Multi worker multi runner production setup with docker compose, are we doing it correctly?

We are using n8n enterprise for our company and we have a large multi worker/runner setup. Most of the time everything works fine but from time to time we get un-reproducable, no-useful-log hangs. Reloading the page and restarting the flow works. Nothing useful at all in container logs.

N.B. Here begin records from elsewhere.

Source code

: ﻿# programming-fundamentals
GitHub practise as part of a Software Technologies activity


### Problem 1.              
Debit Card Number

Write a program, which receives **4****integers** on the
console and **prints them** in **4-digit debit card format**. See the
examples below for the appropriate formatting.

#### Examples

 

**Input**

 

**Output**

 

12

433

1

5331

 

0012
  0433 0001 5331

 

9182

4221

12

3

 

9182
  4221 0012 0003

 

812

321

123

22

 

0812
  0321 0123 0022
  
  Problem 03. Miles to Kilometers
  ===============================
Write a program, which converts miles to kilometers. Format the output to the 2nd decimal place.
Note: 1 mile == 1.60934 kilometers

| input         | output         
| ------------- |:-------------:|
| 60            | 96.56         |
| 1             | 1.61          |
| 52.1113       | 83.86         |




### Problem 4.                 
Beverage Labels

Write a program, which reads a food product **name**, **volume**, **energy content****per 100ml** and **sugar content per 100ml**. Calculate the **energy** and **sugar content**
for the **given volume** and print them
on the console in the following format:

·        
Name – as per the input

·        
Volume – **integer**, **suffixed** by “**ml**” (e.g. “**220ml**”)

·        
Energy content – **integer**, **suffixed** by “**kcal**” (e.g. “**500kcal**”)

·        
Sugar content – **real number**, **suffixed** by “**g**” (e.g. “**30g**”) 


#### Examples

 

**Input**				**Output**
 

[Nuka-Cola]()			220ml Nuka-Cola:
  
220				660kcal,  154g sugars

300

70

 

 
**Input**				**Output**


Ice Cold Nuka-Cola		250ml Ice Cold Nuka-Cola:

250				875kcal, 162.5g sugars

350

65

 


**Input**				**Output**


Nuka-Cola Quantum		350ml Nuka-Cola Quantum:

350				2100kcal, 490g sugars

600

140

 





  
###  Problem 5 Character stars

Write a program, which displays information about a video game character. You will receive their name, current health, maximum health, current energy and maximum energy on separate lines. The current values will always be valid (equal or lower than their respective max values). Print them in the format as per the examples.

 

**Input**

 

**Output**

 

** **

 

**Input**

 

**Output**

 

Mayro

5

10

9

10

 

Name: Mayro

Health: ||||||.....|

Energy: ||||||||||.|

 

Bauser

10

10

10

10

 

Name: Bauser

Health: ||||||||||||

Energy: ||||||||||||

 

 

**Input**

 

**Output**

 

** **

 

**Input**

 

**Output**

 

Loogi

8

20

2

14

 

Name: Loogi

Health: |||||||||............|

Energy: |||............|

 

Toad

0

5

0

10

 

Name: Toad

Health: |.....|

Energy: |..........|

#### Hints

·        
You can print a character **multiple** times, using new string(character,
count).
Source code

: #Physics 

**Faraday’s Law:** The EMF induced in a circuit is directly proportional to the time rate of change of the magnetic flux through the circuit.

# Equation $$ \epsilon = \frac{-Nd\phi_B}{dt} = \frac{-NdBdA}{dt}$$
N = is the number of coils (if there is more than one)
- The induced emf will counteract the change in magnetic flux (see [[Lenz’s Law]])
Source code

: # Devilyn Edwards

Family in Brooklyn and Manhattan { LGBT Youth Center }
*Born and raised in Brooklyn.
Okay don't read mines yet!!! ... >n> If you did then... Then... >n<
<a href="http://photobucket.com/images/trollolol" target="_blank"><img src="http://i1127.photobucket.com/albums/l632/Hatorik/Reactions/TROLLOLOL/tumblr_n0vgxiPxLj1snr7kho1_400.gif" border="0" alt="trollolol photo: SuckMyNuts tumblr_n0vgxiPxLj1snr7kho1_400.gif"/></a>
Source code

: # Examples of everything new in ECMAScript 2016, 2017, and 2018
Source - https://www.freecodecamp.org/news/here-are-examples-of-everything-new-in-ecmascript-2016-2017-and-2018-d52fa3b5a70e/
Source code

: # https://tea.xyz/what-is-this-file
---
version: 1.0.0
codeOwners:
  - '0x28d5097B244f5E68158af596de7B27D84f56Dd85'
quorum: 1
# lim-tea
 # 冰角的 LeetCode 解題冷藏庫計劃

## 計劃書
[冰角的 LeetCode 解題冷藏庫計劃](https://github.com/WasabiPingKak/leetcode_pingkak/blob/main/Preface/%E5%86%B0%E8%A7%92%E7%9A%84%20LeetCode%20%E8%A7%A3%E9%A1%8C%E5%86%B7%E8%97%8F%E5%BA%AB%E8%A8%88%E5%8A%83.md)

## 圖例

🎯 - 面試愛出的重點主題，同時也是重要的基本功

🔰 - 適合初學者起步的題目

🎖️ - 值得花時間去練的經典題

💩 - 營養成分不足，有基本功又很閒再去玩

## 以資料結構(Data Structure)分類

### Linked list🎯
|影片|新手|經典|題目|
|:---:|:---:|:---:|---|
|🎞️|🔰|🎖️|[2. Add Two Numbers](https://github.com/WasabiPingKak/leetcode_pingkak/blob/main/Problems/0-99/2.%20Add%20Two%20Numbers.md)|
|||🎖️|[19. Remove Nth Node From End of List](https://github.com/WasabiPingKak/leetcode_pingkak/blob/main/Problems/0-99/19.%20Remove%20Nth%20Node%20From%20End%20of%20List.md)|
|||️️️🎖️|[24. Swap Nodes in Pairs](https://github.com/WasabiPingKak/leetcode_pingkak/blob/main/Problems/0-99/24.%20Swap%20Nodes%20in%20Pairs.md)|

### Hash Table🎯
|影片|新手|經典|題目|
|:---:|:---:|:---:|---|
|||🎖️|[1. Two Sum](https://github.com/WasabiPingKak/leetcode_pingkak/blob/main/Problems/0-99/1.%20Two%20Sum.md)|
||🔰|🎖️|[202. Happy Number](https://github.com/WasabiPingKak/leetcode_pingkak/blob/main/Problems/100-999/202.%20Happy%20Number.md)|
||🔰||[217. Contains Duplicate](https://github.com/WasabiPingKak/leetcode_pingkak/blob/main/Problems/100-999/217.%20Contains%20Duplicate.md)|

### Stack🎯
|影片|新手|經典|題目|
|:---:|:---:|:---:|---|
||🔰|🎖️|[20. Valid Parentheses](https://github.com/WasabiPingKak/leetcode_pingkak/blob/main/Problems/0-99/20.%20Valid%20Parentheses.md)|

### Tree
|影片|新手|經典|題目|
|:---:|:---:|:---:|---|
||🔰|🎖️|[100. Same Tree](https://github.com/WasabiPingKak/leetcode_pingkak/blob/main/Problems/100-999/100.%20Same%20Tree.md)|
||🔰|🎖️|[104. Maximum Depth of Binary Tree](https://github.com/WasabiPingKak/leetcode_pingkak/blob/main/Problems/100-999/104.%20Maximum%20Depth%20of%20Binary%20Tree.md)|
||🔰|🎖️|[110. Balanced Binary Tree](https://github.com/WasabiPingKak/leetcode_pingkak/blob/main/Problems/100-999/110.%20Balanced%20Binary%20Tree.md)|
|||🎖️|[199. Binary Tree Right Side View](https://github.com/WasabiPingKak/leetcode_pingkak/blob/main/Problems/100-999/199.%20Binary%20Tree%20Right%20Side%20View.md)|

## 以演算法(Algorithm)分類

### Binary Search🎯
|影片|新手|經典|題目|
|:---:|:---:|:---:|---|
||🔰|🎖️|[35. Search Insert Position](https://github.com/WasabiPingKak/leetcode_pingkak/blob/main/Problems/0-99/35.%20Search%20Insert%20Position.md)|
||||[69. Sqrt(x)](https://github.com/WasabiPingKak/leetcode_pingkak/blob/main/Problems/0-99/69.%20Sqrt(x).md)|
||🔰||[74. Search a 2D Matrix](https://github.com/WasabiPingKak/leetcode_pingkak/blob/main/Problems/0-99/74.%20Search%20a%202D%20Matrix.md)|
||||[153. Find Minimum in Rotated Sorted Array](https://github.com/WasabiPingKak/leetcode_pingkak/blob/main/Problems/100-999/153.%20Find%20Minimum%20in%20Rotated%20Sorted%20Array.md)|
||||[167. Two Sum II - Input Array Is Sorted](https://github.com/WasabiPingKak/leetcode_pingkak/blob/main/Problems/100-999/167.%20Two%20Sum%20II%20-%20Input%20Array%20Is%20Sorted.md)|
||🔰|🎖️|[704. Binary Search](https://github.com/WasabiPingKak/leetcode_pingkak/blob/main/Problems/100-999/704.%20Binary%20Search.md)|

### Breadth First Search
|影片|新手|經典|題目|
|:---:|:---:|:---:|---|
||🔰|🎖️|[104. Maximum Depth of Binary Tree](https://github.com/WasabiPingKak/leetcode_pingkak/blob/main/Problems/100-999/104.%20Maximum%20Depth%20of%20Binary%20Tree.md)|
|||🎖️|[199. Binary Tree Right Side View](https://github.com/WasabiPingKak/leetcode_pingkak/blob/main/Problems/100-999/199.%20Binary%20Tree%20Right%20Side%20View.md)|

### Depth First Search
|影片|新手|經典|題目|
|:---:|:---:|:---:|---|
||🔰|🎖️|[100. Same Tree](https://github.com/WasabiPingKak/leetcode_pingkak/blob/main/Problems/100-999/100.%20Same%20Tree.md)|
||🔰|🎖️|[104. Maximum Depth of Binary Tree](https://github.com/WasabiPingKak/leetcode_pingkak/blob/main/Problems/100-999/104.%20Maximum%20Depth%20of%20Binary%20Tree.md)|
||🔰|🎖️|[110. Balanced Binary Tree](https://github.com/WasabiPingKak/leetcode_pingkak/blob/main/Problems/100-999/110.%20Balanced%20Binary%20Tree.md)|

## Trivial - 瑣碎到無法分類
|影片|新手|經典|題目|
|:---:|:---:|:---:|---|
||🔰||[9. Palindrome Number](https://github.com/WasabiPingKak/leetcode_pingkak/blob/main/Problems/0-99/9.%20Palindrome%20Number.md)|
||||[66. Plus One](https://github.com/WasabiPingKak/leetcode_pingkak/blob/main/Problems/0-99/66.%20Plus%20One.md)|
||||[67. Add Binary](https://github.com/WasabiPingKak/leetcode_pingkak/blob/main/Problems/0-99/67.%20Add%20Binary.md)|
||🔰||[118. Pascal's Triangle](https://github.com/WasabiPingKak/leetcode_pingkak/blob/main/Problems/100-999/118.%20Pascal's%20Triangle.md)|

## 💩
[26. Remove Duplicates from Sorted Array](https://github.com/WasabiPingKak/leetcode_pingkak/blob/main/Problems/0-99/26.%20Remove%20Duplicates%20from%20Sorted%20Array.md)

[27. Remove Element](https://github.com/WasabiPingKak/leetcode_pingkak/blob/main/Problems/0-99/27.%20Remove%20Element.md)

This all started after switching to 2.0. Since I can’t give a useful log I just want to share our docker compose setup so that hopeufully somebody can pinpoint if we’re doing something obviously wrong in our configuration.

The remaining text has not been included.